Feminism Everyday
- Logo of Feminism Everyday
- Formation: 2014
- Founder: Nasrin Afzali
- Website: feminismeveryday.com

= Feminism Everyday =

Iranian feminist organization

Feminism Everyday (فمینیسم روزمره) is an Iranian feminist organization founded in 2014 by the Iranian-American activist, Nasrin Afzali.

==Creation and aims==
Feminism Everyday was created in 2014 by a "group of culturally and ethnically diverse Iranian activists in the United States".

The group aims to share the experiences of feminist Iranians with feminist movements elsewhere. It focuses on issues such as reproductive rights, sexual harassment, body positivity, and legal inequalities affecting women in Iran and beyond.

==Actions==
Feminism Everyday (FE) used online social media to circumvent government restrictions in Iran, directly supporting, via discussion, those most affected by restrictive policies. FE contributed to discursive change: the introduction of new terminology and the public statements made by organisations in relation to women's rights.
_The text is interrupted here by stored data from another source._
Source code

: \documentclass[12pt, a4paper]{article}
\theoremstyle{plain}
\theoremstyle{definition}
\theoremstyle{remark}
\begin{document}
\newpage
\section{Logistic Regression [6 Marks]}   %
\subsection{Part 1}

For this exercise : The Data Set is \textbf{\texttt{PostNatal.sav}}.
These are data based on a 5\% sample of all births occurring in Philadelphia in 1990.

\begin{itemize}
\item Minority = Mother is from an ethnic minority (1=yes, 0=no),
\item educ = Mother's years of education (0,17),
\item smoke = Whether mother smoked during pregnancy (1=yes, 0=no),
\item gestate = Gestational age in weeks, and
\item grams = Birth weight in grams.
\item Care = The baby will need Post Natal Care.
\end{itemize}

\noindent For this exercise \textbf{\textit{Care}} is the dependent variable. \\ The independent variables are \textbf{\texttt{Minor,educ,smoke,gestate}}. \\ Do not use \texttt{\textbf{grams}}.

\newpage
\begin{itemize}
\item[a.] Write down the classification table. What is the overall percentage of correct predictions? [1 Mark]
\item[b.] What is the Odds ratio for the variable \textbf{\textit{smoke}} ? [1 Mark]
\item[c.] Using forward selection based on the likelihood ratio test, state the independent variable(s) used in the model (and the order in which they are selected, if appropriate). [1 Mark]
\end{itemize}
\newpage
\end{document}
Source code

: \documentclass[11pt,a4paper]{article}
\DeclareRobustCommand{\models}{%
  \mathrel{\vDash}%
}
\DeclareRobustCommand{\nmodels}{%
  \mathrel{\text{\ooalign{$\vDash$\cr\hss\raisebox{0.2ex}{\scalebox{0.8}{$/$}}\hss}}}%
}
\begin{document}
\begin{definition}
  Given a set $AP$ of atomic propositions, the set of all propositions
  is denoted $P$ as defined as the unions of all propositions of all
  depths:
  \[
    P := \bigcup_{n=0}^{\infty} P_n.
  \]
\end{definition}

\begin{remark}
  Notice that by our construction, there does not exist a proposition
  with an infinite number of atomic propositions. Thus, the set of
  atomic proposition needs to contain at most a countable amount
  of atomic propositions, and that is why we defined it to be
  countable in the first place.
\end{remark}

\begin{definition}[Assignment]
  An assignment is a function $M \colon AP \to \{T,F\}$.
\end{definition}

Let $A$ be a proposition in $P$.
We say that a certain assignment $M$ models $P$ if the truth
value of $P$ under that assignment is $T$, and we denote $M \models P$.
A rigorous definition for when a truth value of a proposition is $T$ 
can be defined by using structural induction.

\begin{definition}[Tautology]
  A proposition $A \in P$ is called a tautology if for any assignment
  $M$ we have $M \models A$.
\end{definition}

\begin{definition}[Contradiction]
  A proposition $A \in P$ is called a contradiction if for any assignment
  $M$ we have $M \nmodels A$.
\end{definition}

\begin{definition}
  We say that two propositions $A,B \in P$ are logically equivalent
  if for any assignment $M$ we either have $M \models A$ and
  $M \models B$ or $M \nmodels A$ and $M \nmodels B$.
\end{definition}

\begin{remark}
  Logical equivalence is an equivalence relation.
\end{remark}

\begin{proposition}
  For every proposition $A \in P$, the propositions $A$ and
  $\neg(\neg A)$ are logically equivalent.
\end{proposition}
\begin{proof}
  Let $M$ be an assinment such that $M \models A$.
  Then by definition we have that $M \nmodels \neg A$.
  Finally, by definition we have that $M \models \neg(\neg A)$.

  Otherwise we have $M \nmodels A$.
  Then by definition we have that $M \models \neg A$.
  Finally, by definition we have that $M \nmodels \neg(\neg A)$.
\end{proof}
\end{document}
Specific methods included cooperating with Iranian news media: submitting articles for publication for Iranian audiences, and in the case of articles that the news media had to self-censor, publishing these on behalf of those media.

FE published names of organisations whose employees reported sexual harassment or sexual assault privately to FE, seeing this as being inspired by the #MeToo movement.